While sacrococcygeal teratoma (SCT) is a tumor originating from the tip of the sacrum, presacral tumors are accompanied by Currarino syndrome (CS) and classified as the Altman’s type IV sacrococcygeal tumors. They are quite different in their pathologies despite the similar location. To the best of our knowledge, there are no published reports comparing their prognosis; therefore, we analyzed their postoperative results and long-term prognosis. Twenty patients with SCT, including CS, who were being followed up at the outpatient clinic of the Department of Pediatric Surgery, Miyagi Children's Hospital between 2004 and 2020, were enrolled in the study. Patients were divided into two groups: those who developed SCT without anorectal malformation and sacral dysplasia, and those who developed presacral tumors with anorectal malformation or sacral dysplasia as CS. Patient records were retrospectively reviewed for clinical details, postoperative complications, and long-term prognosis.

Results

Tethered cord syndrome occurred significantly more frequently in the CS group (p = 0.0108). However, no significant differences were observed for malformations other than tethered cord syndrome. Early complications in the CS group were significantly higher than those in the SCT group (p = 0.023); the most common complication was dysuria. Regarding long-term prognosis, 70% of patients in the CS group complained of defecation disorders, which was significantly higher than that in the SCT group (p = 0.0198). Voiding dysfunction was also more common in the CS group.

Conclusions

There were significant differences between SCT and CS regarding the rate of development of tethered cord syndrome, short-term postoperative complications, and long-term prognosis. Thus, they are different diseases with the only commonality being the presence of a sacrococcygeal tumor. Furthermore, this study indicated that the background and prognosis of the two conditions were also quite different.

Background

Sacrococcygeal teratoma (SCT) is a rare tumor, occurring in 35,000 to 40,000 births [1], with a male-to-female ratio of 1:3-4 [2]. SCT is the most frequent tumor in newborns, when stillbirths are also considered [3]. It can become extremely large, cause massive bleeding and high-output heart failure, and be fatal [4,5,6]. Even after tumor resection and reduction from the acute phase, in some cases, long-term recurrence, malignant transformations, defecation disorders, urinary disorders, and lower limb movement disorders may develop [7,8,9,10]. The functional prognosis of SCT is diverse. Urologic functional disorders occur in 14–51% of cases and defecation disorders occur in 0–47% of cases [7, 8, 11, 12].

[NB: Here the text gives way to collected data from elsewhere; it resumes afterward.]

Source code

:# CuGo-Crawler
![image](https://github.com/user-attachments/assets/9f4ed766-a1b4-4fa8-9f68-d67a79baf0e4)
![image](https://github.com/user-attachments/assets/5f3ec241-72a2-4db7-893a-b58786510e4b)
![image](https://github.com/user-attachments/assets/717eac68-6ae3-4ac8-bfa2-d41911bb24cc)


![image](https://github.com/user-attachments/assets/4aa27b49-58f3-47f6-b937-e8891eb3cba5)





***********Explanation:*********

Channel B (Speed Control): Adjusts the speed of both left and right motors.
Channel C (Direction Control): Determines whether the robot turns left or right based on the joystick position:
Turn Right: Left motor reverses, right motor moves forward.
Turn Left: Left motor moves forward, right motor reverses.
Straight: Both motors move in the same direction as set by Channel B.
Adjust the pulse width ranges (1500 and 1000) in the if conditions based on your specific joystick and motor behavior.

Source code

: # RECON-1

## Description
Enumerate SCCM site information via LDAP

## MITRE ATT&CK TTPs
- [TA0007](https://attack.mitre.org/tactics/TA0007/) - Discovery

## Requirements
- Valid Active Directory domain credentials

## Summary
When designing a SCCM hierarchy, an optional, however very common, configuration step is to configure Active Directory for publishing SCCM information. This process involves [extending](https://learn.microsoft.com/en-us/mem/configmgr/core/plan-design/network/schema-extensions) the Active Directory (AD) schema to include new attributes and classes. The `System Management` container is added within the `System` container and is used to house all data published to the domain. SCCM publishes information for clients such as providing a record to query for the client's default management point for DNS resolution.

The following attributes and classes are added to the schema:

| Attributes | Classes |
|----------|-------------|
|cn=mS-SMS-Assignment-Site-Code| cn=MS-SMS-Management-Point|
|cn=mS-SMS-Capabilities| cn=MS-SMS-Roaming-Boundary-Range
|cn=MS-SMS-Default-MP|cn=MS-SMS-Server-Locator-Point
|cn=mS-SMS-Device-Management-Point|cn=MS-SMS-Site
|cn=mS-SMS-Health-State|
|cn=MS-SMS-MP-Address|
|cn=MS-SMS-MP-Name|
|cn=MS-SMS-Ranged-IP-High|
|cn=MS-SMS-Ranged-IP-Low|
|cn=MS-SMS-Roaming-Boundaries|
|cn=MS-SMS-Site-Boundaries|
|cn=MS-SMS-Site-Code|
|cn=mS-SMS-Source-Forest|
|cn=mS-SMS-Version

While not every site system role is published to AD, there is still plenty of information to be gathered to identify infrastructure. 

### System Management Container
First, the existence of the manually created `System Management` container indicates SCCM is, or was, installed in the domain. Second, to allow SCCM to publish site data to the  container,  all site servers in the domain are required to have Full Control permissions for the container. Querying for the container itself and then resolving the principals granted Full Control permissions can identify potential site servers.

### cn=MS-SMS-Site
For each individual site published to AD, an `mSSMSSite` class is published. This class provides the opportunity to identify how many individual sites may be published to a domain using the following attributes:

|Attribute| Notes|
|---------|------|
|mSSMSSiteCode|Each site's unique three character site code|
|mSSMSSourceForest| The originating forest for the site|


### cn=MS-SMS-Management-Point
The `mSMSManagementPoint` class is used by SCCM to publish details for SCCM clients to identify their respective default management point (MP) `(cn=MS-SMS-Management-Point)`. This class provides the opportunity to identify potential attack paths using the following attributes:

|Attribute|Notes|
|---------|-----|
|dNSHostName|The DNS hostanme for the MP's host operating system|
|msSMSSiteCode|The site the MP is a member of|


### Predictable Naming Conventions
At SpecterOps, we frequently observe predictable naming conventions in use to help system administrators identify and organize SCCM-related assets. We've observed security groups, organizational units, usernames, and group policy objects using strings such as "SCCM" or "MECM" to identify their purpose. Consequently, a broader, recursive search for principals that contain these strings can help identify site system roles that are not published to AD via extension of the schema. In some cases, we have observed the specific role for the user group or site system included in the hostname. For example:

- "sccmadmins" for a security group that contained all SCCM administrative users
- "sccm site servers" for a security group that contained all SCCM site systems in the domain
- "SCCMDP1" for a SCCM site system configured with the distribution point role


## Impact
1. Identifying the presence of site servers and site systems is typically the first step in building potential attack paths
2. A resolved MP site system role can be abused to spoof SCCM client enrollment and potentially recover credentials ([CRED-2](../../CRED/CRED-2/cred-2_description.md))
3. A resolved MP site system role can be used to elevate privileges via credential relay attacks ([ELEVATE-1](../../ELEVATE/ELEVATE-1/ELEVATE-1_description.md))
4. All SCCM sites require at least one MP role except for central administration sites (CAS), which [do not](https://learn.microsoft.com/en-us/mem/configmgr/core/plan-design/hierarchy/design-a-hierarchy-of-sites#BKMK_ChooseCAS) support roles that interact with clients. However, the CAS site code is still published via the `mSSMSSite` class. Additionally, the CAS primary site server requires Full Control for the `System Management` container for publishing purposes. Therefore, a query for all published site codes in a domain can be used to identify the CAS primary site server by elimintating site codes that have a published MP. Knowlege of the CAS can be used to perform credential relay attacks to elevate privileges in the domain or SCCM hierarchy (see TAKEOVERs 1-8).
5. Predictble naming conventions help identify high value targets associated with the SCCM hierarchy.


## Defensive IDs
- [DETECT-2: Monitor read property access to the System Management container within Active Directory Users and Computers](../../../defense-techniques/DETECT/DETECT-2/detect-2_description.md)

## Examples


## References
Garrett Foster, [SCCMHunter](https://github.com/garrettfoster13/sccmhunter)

Currarino syndrome (CS) is well recognized by the Currarino triad of anorectal malformations, sacral abnormalities, and presacral tumors [13]. Presacral tumors have no strict definition and are often treated as part of the Altman classification of type IV SCT [14]. The surgical strategy for CS is tumor resection and anorectoplasty. However, there are few reports on the postoperative outcomes and prognosis. Yoshida et al. [15] reported that 40% of patients with CS remained severely constipated after surgery, ultimately requiring an appendicostomy for antegrade colonic irrigation, and that the true incidence of constipation may be significantly higher than previously thought, because of the different levels of recognition of ongoing symptoms. Lee et al. [16] reported that 83% of patients with CS who underwent surgery had voiding complaints, postoperatively. Since the severity and incidence show dissimilarities from the SCT findings reported thus far, despite tumor resection at the same site, we hypothesized that the prognosis may differ between SCT and CS. To the best of our knowledge, no studies have directly compared CS and SCT; therefore, we classified patients with CS as having sacral dysplasia or anorectal malformations and SCT without comorbidities, and analyzed their postoperative outcomes and long-term prognosis.

Methods

Patient population and data collection

Twenty-three patients with SCT, including CS, who were being followed up at the outpatient clinic of the Department of Pediatric Surgery, Miyagi Children's Hospital between 2004 and 2020, were enrolled. The study was approved by the Ethics Committee of Miyagi Children's Hospital and has, therefore, been performed in accordance with the ethical standards laid down in the 1964 Declaration of Helsinki and its later amendments. Written informed consent was not required, as this was a retrospective study using de-identified data.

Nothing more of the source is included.